| Article ID | Journal | Published Year | Pages | File Type |
|---|---|---|---|---|
| 2572368 | Toxicology Reports | 2014 | 7 Pages |
•Lead acetate reduced the sperm cell concentration, increased sperm abnormalities and decreased the superoxide dismutase (SOD) and catalase activities in male rats.•Addition of cinnamon to lead acetate enhanced the viability of the spermatozoa, preserved the sperm cell concentration and improved the level of SOD and catalase activities.•The expression of androgen receptor was reduced in testis of lead treated rats associated with increased the level of caspase-3 expression.•Cinnamon exhibited protective effect on reproductive system by inhibiting lead acetate induced oxidative stress and excessive cell apoptosis.

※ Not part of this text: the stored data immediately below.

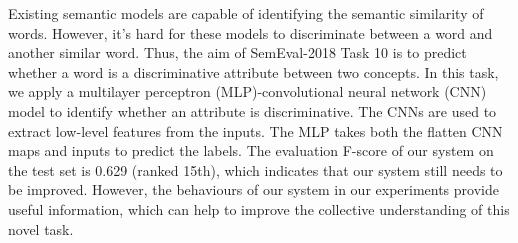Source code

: Existing semantic models are capable of identifying the semantic similarity of words. However, it's hard for these models to discriminate between a word and another similar word. Thus, the aim of SemEval-2018 Task 10 is to predict whether a word is a discriminative attribute between two concepts. In this task, we apply a multilayer perceptron (MLP)-convolutional neural network (CNN) model to identify whether an attribute is discriminative. The CNNs are used to extract low-level features from the inputs. The MLP takes both the flatten CNN maps and inputs to predict the labels. The evaluation F-score of our system on the test set is 0.629 (ranked 15th), which indicates that our system still needs to be improved. However, the behaviours of our system in our experiments provide useful information, which can help to improve the collective understanding of this novel task.
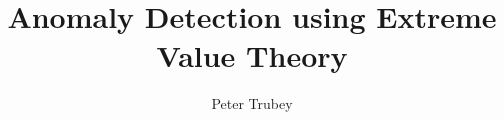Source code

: \documentclass{article}
\title{Anomaly Detection using Extreme Value Theory}
\author{Peter Trubey}
\date{}
\begin{document}
\maketitle
\begin{abstract}
  \lipsum[1-4]
\end{abstract}

\newpage

\tableofcontents

\newpage









\newpage



\end{document}
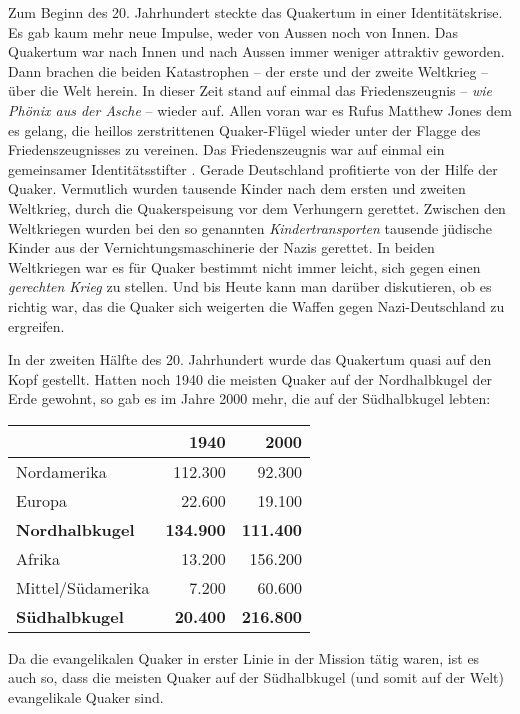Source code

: Zum Beginn des 20. Jahrhundert steckte das Quakertum in einer Identitätskrise.
Es gab kaum mehr neue Impulse, weder von Aussen noch von Innen. Das Quakertum
war
nach Innen und nach Aussen immer weniger attraktiv geworden. Dann brachen die
beiden Katastrophen -- der erste und der zweite Weltkrieg --
über die Welt
herein. In dieser Zeit stand auf einmal das Friedenszeugnis
 -- \textit{wie
Phönix aus der Asche} -- wieder auf. Allen voran war es Rufus Matthew Jones
 dem
es gelang, die heillos zerstrittenen Quaker-Flügel wieder unter der Flagge des
Friedenszeugnisses zu vereinen. Das Friedenszeugnis war auf einmal ein
gemeinsamer Identitätsstifter . Gerade Deutschland
 profitierte von der Hilfe der
Quaker. Vermutlich wurden tausende Kinder nach dem ersten und zweiten Weltkrieg,
durch die Quakerspeisung  vor dem Verhungern gerettet.
Zwischen den Weltkriegen
wurden bei den so genannten \textit{Kindertransporten} 
tausende jüdische Kinder 
aus der Vernichtungsmaschinerie der Nazis gerettet. In beiden Weltkriegen war es
für Quaker bestimmt nicht immer leicht, sich gegen einen \textit{gerechten
Krieg} zu stellen. Und bis Heute kann man darüber diskutieren, ob es richtig
war, das die Quaker sich weigerten die Waffen gegen Nazi-Deutschland zu
ergreifen.

\medskip

In der zweiten Hälfte des 20. Jahrhundert wurde das Quakertum quasi auf den Kopf
gestellt. Hatten noch 1940 die meisten Quaker auf der Nordhalbkugel der Erde
gewohnt, so gab es im Jahre 2000 mehr, die auf der Südhalbkugel lebten:

\begin{center}
\begin{tabular}{|l|r|r|} \hline
                        & \textbf{1940}        & \textbf{2000}    \\ \hline
\hline
Nordamerika             & 112.300              & 92.300           \\ \hline
Europa                  & 22.600               & 19.100           \\ \hline
\textbf{Nordhalbkugel}  & \textbf{134.900}     & \textbf{111.400} \\ \hline
Afrika                  & 13.200               & 156.200          \\ \hline
Mittel/Südamerika       & 7.200                & 60.600           \\ \hline
\textbf{Südhalbkugel}   & \textbf{20.400}      & \textbf{216.800} \\ \hline
\end{tabular}
\end{center}


Da die evangelikalen Quaker in erster Linie in der Mission tätig waren, ist es
auch so, dass die meisten Quaker auf der Südhalbkugel (und somit auf der Welt)
evangelikale Quaker sind.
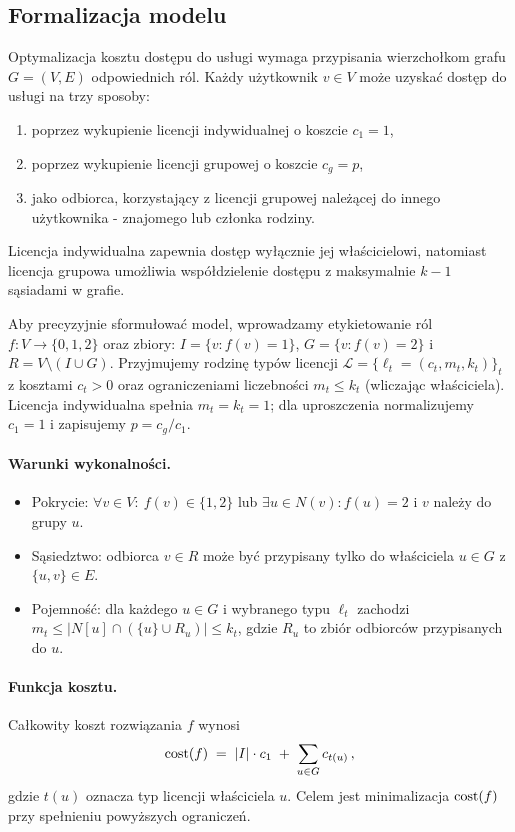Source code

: \subsection{Formalizacja modelu}
\label{sec:model-formal}

Optymalizacja kosztu dostępu do usługi wymaga przypisania wierzchołkom grafu $G = (V, E)$ odpowiednich ról. Każdy użytkownik $v \in V$ może uzyskać dostęp do usługi na trzy sposoby:
\begin{enumerate}
    \item poprzez wykupienie licencji indywidualnej o koszcie $c_1 = 1$,
    \item poprzez wykupienie licencji grupowej o koszcie $c_g = p$,
    \item jako odbiorca, korzystający z licencji grupowej należącej do innego  użytkownika - znajomego lub członka rodziny.
\end{enumerate}
Licencja indywidualna zapewnia dostęp wyłącznie jej właścicielowi, natomiast licencja grupowa umożliwia współdzielenie dostępu z maksymalnie $k-1$ sąsiadami w grafie. 

\noindent Aby precyzyjnie sformułować model, wprowadzamy etykietowanie ról $f:V\to\{0,1,2\}$ oraz zbiory: $I=\{v:f(v)=1\}$, $G=\{v:f(v)=2\}$ i $R=V\setminus(I\cup G)$. Przyjmujemy rodzinę typów licencji $\mathcal{L}=\{\ell_t=(c_t,m_t,k_t)\}_t$ z kosztami $c_t>0$ oraz ograniczeniami liczebności $m_t\le k_t$ (wliczając właściciela). Licencja indywidualna spełnia $m_t=k_t=1$; dla uproszczenia normalizujemy $c_1=1$ i zapisujemy $p=c_g/c_1$.

\paragraph{Warunki wykonalności.}
\begin{itemize}
  \item Pokrycie: $\forall v\in V:\ f(v)\in\{1,2\}$ lub $\exists u\in N(v): f(u)=2$ i $v$ należy do grupy $u$.
  \item Sąsiedztwo: odbiorca $v\in R$ może być przypisany tylko do właściciela $u\in G$ z $\{u,v\}\in E$.
  \item Pojemność: dla każdego $u\in G$ i wybranego typu $\ell_t$ zachodzi $m_t\le |N[u]\cap (\{u\}\cup R_u)|\le k_t$, gdzie $R_u$ to zbiór odbiorców przypisanych do $u$.
\end{itemize}

\paragraph{Funkcja kosztu.}
Całkowity koszt rozwiązania $f$ wynosi
\[
  \operatorname{cost}(f)\;=\;|I|\cdot c_1\; +\; \sum_{u\in G} c_{t(u)}\, ,
\]
gdzie $t(u)$ oznacza typ licencji właściciela $u$. Celem jest minimalizacja $\operatorname{cost}(f)$ przy spełnieniu powyższych ograniczeń.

The aim of this study was to investigate the protective effects of cinnamon on lead acetate induced reproductive toxicities in rats. Thirty-two male rats were randomly divided into 4 groups, 8 rats in each. Control rats received distilled water, while treated rats received lead acetate (30 mg/kg), cinnamon (250 mg/kg) and lead acetate and cinnamon (30 mg/kg and 250 mg/kg) for 60 days by gavage tube. In cinnamon treated rats, the relative weights of testes, epididymis, seminal and prostate glands were significantly (P < 0.05) increased compared with that in lead acetate treated rats. Sperm cell concentration and viability were significantly (P < 0.05) reduced, while sperm abnormalities were significantly (P < 0.05) increased in lead treated rats. The superoxide dismutase (SOD) and catalase activities were significantly reduced (P < 0.001) in lead acetate treated rats compared to the other groups, while the addition of cinnamon to lead acetate improved the level of SOD compared to the lead treated group. There was a marked reduction (P < 0.001) in the expression of androgen receptor and significant (P < 0.001) increase in the level of caspase-3 protein expression in the testis of lead treated rats. In conclusion, cinnamon exhibited protective effect on reproductive system by inhibiting lead acetate induced oxidative stress and excessive cell apoptosis.